[Records drawn from a dataset]
--------------------------------------------------
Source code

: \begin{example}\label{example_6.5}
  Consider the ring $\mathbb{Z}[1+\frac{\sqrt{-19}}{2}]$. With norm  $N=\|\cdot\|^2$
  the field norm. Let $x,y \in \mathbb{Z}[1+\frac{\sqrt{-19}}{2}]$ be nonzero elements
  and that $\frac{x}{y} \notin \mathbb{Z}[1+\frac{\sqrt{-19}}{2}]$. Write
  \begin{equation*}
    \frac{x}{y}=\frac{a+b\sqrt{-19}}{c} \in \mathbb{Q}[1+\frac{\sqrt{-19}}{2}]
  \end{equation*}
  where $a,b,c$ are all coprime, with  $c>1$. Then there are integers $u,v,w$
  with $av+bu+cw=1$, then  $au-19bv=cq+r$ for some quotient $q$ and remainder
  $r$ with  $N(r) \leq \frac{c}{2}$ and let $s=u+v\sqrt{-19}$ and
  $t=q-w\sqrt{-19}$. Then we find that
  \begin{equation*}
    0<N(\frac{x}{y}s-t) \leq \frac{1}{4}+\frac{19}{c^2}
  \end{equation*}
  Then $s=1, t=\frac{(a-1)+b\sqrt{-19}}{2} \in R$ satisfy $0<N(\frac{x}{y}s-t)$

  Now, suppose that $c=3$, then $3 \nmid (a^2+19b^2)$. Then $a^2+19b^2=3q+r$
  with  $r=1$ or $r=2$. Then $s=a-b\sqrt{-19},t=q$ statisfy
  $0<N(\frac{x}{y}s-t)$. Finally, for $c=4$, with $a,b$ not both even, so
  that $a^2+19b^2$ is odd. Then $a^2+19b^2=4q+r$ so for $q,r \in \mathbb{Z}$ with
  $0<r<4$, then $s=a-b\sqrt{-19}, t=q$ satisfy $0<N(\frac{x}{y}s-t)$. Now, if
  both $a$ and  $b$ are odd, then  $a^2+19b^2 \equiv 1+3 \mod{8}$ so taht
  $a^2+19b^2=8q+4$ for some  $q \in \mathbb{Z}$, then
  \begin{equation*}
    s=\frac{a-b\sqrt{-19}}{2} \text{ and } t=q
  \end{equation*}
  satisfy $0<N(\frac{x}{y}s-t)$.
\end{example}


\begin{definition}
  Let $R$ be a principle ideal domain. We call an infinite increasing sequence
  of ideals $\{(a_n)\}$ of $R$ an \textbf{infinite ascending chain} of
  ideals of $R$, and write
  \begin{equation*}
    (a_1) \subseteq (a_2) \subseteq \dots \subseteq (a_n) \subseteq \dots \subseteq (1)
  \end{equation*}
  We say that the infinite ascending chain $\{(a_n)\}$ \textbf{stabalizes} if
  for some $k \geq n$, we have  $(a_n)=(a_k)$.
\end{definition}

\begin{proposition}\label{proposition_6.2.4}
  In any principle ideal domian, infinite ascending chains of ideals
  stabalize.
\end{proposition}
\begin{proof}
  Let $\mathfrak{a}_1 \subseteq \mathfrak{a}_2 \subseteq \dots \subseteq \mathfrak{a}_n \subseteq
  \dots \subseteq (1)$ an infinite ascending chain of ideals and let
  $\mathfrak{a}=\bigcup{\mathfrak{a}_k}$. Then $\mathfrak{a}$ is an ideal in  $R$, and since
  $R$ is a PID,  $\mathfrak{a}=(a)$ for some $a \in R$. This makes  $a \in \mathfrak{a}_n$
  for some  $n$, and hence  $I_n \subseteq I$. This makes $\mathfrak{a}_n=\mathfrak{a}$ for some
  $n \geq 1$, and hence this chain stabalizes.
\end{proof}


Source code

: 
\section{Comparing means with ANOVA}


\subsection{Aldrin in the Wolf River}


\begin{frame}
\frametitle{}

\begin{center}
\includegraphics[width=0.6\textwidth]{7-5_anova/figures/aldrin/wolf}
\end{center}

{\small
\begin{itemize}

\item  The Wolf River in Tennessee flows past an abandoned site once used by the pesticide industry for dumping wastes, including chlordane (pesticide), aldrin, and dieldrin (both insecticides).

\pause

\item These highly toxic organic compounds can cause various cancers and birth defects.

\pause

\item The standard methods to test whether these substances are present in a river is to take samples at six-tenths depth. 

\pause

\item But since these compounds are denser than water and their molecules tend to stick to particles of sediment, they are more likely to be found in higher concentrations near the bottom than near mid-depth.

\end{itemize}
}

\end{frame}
--------------------------------------------------
## What the task requires:
Reproduce the records above word for word.

## Task answer:
Source code

: \begin{example}\label{example_6.5}
  Consider the ring $\mathbb{Z}[1+\frac{\sqrt{-19}}{2}]$. With norm  $N=\|\cdot\|^2$
  the field norm. Let $x,y \in \mathbb{Z}[1+\frac{\sqrt{-19}}{2}]$ be nonzero elements
  and that $\frac{x}{y} \notin \mathbb{Z}[1+\frac{\sqrt{-19}}{2}]$. Write
  \begin{equation*}
    \frac{x}{y}=\frac{a+b\sqrt{-19}}{c} \in \mathbb{Q}[1+\frac{\sqrt{-19}}{2}]
  \end{equation*}
  where $a,b,c$ are all coprime, with  $c>1$. Then there are integers $u,v,w$
  with $av+bu+cw=1$, then  $au-19bv=cq+r$ for some quotient $q$ and remainder
  $r$ with  $N(r) \leq \frac{c}{2}$ and let $s=u+v\sqrt{-19}$ and
  $t=q-w\sqrt{-19}$. Then we find that
  \begin{equation*}
    0<N(\frac{x}{y}s-t) \leq \frac{1}{4}+\frac{19}{c^2}
  \end{equation*}
  Then $s=1, t=\frac{(a-1)+b\sqrt{-19}}{2} \in R$ satisfy $0<N(\frac{x}{y}s-t)$

  Now, suppose that $c=3$, then $3 \nmid (a^2+19b^2)$. Then $a^2+19b^2=3q+r$
  with  $r=1$ or $r=2$. Then $s=a-b\sqrt{-19},t=q$ statisfy
  $0<N(\frac{x}{y}s-t)$. Finally, for $c=4$, with $a,b$ not both even, so
  that $a^2+19b^2$ is odd. Then $a^2+19b^2=4q+r$ so for $q,r \in \mathbb{Z}$ with
  $0<r<4$, then $s=a-b\sqrt{-19}, t=q$ satisfy $0<N(\frac{x}{y}s-t)$. Now, if
  both $a$ and  $b$ are odd, then  $a^2+19b^2 \equiv 1+3 \mod{8}$ so taht
  $a^2+19b^2=8q+4$ for some  $q \in \mathbb{Z}$, then
  \begin{equation*}
    s=\frac{a-b\sqrt{-19}}{2} \text{ and } t=q
  \end{equation*}
  satisfy $0<N(\frac{x}{y}s-t)$.
\end{example}


\begin{definition}
  Let $R$ be a principle ideal domain. We call an infinite increasing sequence
  of ideals $\{(a_n)\}$ of $R$ an \textbf{infinite ascending chain} of
  ideals of $R$, and write
  \begin{equation*}
    (a_1) \subseteq (a_2) \subseteq \dots \subseteq (a_n) \subseteq \dots \subseteq (1)
  \end{equation*}
  We say that the infinite ascending chain $\{(a_n)\}$ \textbf{stabalizes} if
  for some $k \geq n$, we have  $(a_n)=(a_k)$.
\end{definition}

\begin{proposition}\label{proposition_6.2.4}
  In any principle ideal domian, infinite ascending chains of ideals
  stabalize.
\end{proposition}
\begin{proof}
  Let $\mathfrak{a}_1 \subseteq \mathfrak{a}_2 \subseteq \dots \subseteq \mathfrak{a}_n \subseteq
  \dots \subseteq (1)$ an infinite ascending chain of ideals and let
  $\mathfrak{a}=\bigcup{\mathfrak{a}_k}$. Then $\mathfrak{a}$ is an ideal in  $R$, and since
  $R$ is a PID,  $\mathfrak{a}=(a)$ for some $a \in R$. This makes  $a \in \mathfrak{a}_n$
  for some  $n$, and hence  $I_n \subseteq I$. This makes $\mathfrak{a}_n=\mathfrak{a}$ for some
  $n \geq 1$, and hence this chain stabalizes.
\end{proof}


Source code

: 
\section{Comparing means with ANOVA}


\subsection{Aldrin in the Wolf River}


\begin{frame}
\frametitle{}

\begin{center}
\includegraphics[width=0.6\textwidth]{7-5_anova/figures/aldrin/wolf}
\end{center}

{\small
\begin{itemize}

\item  The Wolf River in Tennessee flows past an abandoned site once used by the pesticide industry for dumping wastes, including chlordane (pesticide), aldrin, and dieldrin (both insecticides).

\pause

\item These highly toxic organic compounds can cause various cancers and birth defects.

\pause

\item The standard methods to test whether these substances are present in a river is to take samples at six-tenths depth. 

\pause

\item But since these compounds are denser than water and their molecules tend to stick to particles of sediment, they are more likely to be found in higher concentrations near the bottom than near mid-depth.

\end{itemize}
}

\end{frame}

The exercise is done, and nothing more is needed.